TASK DETAILS: Report the count of lines with "position" in the data below, and no other words.

SOURCE RECORDS:
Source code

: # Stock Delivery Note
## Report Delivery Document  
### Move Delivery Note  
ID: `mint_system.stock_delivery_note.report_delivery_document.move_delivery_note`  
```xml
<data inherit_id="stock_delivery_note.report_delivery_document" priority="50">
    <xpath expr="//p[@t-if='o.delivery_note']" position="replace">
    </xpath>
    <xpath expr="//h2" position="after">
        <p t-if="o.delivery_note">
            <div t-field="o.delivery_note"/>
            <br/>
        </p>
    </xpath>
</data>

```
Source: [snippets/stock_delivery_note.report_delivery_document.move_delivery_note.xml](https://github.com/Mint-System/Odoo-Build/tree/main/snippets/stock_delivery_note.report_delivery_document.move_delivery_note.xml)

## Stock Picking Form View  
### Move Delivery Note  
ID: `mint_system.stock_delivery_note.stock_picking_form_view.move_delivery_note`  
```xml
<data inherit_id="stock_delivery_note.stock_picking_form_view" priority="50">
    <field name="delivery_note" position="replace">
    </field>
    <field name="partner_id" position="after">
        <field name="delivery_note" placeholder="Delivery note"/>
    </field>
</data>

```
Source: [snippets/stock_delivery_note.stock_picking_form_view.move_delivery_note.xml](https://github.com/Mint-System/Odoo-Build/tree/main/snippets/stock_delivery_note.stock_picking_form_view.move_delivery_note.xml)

SOLUTION: 4